Entrepreneurship Legal Clinic engage local businesses

ELC students gain hands-on legal practice while supporting organic economic growth in local neighborhoods.

For the students in the University of Pennsylvania Carey Law School’s Entrepreneurship Legal Clinic (ELC), entrepreneurship and creating positive social impact go hand-in-hand. ELC is one of nine legal clinics housed in the Gittis Legal Clinics. In the ELC, students gain practical experience representing entrepreneurial and organizational clients through a diverse range of legal matters related to their businesses’ success.

Philadelphia rowhouses with small businesses at street level.

“Conversations around revitalizing neighborhoods used to revolve around bringing big box retailers into a poorer neighborhood,” says Praveen Kosuri, deputy dean for clinical education. “But a business that is started by an entrepreneur from a neighborhood is more likely to employ people from that neighborhood and keep the dollars spent at that business in the neighborhood as well. The theory is that this leads to greater economic development locally and wealth creation for the entrepreneurs themselves. Entrepreneurship can be a poverty alleviation strategy.”

West Philadelphia entrepreneur Kimberly McGlonn sought the ELC’s services for her sustainable clothing store, Grant BLVD. Grant BLVD operates radically outside the lines of a typical fashion business. In addition to sourcing all of its textiles sustainably, it also prioritizes employing formerly-incarcerated individuals—a group that, historically, has been effectively shut out of the job market. At its core, Grant BLVD seeks to break cycles of poverty and criminalization, instead providing opportunities for people to grow their skills, secure dependable incomes, and participate meaningfully in the local economy.

McGlonn has worked closely with ELC students over several semesters as she continues to adjust to the ever-changing circumstances of the COVID-19 pandemic and brainstorm new ideas for profit and social impact growth.

“The pandemic has required a special level of thinking about what it means to be nimble.
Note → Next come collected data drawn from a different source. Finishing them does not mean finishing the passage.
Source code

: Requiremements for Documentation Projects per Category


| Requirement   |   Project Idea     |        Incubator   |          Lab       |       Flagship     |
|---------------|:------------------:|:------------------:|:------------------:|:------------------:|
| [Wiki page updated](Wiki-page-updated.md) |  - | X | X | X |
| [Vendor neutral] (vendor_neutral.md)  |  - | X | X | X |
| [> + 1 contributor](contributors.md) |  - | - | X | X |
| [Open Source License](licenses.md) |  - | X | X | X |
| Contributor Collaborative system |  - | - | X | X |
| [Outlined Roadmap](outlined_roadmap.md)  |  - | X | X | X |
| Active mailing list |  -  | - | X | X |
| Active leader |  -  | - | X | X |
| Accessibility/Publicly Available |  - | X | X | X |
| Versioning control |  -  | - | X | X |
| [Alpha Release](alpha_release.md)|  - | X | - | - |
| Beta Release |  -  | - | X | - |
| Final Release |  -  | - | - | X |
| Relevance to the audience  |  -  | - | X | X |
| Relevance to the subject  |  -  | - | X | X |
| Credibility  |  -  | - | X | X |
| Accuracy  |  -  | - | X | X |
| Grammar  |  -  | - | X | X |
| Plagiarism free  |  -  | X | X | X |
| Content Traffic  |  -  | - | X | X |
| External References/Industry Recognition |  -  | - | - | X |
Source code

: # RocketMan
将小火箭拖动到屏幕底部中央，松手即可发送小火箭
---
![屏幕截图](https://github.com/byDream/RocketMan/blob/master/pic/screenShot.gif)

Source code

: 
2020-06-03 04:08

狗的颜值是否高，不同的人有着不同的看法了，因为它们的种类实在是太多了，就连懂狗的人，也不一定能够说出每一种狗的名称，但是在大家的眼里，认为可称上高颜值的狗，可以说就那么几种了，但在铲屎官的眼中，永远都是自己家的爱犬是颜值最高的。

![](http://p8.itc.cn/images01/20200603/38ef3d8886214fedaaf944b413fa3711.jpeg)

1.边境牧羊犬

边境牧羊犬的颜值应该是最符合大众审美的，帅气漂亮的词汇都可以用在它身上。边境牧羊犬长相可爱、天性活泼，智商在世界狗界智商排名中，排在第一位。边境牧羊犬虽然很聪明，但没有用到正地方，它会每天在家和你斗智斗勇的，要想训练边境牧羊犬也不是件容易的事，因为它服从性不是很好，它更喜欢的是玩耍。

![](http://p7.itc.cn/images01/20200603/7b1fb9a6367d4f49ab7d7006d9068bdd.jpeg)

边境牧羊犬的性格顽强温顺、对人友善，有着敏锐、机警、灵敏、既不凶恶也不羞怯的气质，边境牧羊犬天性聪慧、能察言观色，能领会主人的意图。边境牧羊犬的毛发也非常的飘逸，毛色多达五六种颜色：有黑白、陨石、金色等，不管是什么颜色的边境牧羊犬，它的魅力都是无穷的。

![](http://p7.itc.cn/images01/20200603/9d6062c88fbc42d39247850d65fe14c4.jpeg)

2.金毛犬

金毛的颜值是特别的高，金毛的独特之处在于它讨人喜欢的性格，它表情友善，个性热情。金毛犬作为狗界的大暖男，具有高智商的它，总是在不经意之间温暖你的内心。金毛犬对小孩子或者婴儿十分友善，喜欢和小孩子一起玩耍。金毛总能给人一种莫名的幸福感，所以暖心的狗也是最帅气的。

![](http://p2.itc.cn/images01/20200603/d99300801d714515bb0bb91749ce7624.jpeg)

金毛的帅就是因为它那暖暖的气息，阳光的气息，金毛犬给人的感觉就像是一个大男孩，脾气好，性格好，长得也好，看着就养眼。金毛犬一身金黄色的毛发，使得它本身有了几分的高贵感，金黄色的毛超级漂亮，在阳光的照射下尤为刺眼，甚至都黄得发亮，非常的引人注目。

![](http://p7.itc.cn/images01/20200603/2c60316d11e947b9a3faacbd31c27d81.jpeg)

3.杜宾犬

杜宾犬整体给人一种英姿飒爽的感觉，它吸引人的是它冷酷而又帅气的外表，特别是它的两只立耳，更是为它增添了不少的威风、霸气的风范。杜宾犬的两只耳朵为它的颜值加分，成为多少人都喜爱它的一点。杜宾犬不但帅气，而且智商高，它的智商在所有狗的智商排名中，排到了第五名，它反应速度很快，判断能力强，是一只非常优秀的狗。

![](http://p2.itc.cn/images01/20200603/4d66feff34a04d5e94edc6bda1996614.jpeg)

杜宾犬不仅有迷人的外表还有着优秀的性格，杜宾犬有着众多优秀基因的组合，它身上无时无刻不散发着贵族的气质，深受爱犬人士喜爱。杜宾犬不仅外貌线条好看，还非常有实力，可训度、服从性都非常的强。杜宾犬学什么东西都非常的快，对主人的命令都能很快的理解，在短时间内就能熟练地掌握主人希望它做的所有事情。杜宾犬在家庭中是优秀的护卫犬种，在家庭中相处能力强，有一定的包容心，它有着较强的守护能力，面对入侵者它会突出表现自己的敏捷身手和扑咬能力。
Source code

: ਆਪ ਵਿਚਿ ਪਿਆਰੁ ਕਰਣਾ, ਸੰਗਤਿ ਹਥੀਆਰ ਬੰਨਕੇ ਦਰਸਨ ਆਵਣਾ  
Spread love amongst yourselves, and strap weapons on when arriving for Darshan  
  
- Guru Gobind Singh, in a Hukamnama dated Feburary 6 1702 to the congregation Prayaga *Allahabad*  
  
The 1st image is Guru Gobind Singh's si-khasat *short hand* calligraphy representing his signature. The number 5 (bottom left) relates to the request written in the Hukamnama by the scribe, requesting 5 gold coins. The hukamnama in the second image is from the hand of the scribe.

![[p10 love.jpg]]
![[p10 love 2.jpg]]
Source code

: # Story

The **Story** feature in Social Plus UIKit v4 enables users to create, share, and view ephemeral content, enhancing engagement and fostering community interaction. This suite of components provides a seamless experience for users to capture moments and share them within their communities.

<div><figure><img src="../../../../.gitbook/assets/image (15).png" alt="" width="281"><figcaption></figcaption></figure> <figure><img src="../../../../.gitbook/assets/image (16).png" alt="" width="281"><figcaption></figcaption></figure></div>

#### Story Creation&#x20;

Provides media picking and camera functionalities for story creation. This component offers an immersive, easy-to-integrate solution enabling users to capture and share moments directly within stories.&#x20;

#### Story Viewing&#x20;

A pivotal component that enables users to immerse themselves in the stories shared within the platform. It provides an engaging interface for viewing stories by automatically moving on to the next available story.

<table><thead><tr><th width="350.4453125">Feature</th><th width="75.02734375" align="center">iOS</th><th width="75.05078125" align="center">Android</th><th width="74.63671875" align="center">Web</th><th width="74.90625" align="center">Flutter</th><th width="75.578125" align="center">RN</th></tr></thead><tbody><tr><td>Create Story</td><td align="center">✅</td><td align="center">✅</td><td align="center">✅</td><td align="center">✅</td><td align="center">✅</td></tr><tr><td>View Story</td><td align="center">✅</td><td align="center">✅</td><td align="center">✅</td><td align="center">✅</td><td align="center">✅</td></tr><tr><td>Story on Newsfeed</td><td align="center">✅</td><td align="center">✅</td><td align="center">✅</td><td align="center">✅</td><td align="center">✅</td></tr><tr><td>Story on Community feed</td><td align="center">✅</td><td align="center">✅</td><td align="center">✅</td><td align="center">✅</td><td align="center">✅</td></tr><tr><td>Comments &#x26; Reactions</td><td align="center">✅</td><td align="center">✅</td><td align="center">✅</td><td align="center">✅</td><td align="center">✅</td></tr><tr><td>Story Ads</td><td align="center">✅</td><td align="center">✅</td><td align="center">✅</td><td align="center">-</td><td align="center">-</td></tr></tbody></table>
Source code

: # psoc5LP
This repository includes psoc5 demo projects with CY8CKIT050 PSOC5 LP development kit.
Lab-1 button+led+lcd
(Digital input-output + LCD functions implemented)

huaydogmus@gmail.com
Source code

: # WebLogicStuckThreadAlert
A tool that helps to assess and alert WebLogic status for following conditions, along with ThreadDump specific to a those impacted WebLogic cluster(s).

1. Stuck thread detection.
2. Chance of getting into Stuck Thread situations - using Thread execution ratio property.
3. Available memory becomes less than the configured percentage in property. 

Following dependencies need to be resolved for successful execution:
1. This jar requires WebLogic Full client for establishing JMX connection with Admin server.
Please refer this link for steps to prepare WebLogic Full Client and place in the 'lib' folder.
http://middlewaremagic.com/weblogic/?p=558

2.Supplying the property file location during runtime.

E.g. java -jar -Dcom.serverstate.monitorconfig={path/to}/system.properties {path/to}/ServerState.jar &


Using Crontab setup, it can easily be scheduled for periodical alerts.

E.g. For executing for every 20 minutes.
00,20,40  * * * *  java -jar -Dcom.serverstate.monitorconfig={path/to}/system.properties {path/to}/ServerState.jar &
Building community in a time when people feel so generally anxious and unsafe has been a challenge. We had to think about how we could use brick and mortar to do that,” McGlonn says. “We also had to think about what was needed to achieve profitability while not only being focused on profit. We never aspired to be a luxury brand, but at the same time, we want to pay our team members a living wage. How do you center that and navigate through that, and how do you survive long enough to think through better solutions? That requires a lot of savvy, which is where ELC comes in.”